» Problem requirements:
When a line of the material has the word "spaces" in it, copy that line.

» Records shown:

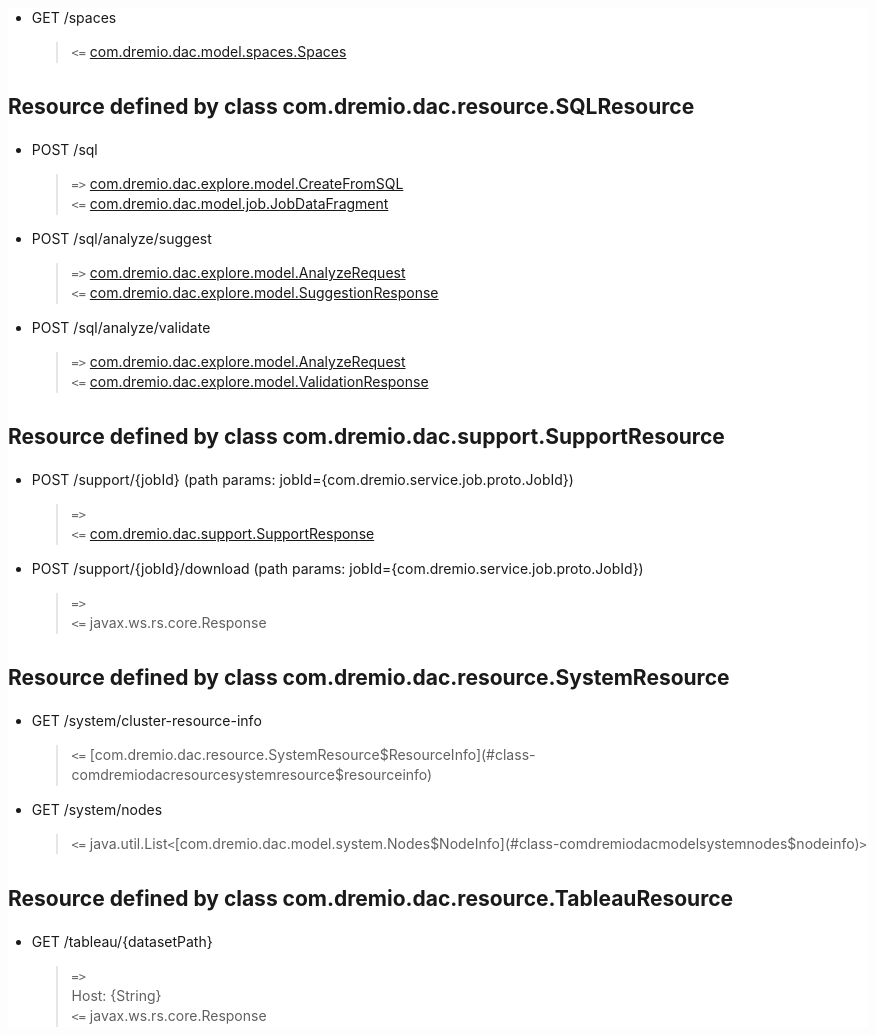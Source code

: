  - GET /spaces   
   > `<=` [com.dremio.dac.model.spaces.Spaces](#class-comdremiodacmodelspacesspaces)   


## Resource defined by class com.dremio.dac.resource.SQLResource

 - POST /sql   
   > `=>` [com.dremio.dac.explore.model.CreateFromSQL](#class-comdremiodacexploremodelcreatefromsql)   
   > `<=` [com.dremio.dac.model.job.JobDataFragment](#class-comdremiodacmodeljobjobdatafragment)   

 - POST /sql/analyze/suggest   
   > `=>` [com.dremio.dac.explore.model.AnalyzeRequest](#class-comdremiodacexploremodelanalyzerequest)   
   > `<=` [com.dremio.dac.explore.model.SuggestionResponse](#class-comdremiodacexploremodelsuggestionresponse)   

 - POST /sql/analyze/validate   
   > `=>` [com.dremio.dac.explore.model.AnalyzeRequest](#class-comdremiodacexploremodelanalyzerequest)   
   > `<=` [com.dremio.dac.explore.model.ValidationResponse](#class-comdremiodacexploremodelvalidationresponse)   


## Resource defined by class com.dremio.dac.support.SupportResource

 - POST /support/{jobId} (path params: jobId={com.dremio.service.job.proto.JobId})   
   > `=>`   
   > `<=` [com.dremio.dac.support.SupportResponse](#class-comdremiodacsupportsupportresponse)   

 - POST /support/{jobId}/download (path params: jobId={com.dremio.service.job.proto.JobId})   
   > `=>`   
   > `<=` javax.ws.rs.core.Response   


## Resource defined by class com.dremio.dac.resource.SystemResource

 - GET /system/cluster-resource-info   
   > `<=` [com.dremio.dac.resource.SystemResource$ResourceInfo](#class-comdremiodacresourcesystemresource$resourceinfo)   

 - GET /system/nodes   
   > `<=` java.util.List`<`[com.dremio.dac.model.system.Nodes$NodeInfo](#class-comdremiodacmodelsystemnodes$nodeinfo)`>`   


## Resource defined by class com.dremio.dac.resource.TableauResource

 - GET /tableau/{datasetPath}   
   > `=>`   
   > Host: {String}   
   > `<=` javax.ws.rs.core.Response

» Solution:
:  - GET /spaces   
   > `<=` [com.dremio.dac.model.spaces.Spaces](#class-comdremiodacmodelspacesspaces)   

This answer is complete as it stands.